The committee was continuing its nationwide public hearings to hear if South Africans support the Bill and how it might need to be changed to ensure that it achieves its intended purpose. The Free State is the sixth province that the committee has visited in their public participation process.
While the majority supported the Bill, they raised concerns over various issues that hinder the delivery of quality healthcare currently. These include long queues at clinics and hospitals, the shortage of doctors and nurses, shortage of medication, and the poor attitude of healthcare workers towards their clients.
Mr Manyatso Mahlatsi from the Congress of South African Trade Unions (Cosatu) drew the committee’s attention to the terrible state of infrastructure within the healthcare sector and called for urgency in resolving its challenges. “As Cosatu, we are 100% behind the implementation of the NHI. But we are concerned by some challenges that continue to impact negatively on provision of quality services.
“Our infrastructure in hospitals and clinics are experiencing acute backlogs in maintenance, which need to be sorted out. We hope that the NHI will have a transitional measure whereby the issue of the shortage of staff and refurbishment of healthcare facilities is going to be prioritised,” Mr Mahlatsi said.

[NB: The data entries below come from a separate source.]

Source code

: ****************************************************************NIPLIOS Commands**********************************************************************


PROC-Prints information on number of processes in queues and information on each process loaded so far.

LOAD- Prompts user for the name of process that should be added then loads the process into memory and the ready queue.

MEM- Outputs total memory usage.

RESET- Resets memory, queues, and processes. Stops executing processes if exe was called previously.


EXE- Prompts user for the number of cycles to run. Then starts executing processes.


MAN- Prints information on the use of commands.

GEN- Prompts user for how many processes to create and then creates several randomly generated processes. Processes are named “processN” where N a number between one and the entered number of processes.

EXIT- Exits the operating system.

Mr Mahlatsi also called for the establishment of a state-owned pharmaceutical company to ensure regulation of prices to avoid the depletion of funds due to high cost of medication from private pharmaceuticals.
For Mangaung resident Ms Esther Mjambane, she believes that this promise from the government of access to healthcare will be implemented, unlike the many other promises that have been broken before. “Currently we have to get to the clinic at seven in the morning, get a file only at 12. This in many cases means that you will not receive services at the clinic. We hope that NHI will assist in resolving these challenges,” Ms Mjambane said.

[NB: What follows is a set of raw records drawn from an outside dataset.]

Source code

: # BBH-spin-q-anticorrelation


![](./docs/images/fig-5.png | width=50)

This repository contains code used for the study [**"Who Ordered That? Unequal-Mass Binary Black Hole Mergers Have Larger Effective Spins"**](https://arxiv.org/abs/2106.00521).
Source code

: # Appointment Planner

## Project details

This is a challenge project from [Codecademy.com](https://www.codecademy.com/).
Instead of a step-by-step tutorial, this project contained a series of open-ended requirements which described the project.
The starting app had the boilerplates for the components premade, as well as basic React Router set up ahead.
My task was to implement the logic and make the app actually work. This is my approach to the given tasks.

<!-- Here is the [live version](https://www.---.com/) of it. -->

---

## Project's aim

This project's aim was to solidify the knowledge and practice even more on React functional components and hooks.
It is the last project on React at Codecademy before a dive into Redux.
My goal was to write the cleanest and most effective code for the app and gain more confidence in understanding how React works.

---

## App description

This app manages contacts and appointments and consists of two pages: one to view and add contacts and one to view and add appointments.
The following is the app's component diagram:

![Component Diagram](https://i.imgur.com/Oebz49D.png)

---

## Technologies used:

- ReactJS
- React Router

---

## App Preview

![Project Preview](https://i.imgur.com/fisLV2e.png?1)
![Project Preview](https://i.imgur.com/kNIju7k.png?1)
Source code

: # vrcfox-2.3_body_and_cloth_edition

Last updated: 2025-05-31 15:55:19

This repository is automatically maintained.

But residents where not all in support of the Bill, with many raising concerns about the susceptibility of the funds to corruption. For another resident, Bishop Malefane Matshitse, the NHI is bound to fail just like all other state-owned entities (SOEs). “SOEs have failed because of corruption. NHI will be another vehicle for corruption. As things stand, government is unable to handle healthcare. How will they handle NHI?”
Mr Matshitse also questioned the constitutionality of the Bill, especially because it will limit the right to choice as guaranteed by the Bill of Rights. He further called for the resolution of current challenges facing the healthcare system before any consideration is made of the NHI. “We must fix the problems within the public system first. You can’t want code 14 when you have failed code 8 drivers licence. You must first fix the basics and then we can implement our new plan,” Mr Matshitse said.
The Chairperson of the Committee, Dr Sibongiseni Dhlomo, said that issues raised by residents will be attended to by the provincial Department of Health. “Many people that spoke highlighted challenges they face on a daily basis when they visit healthcare facilities. The committee has committed to hold the department accountable and will invite, in the near future, the department to Cape Town to explain what they have done to resolve challenges faced in the department’s facilities,” Dr Dhlomo said.
The committee will continue its hearings in North West, Western Cape and Gauteng – the last three remaining provinces still to hold public hearings.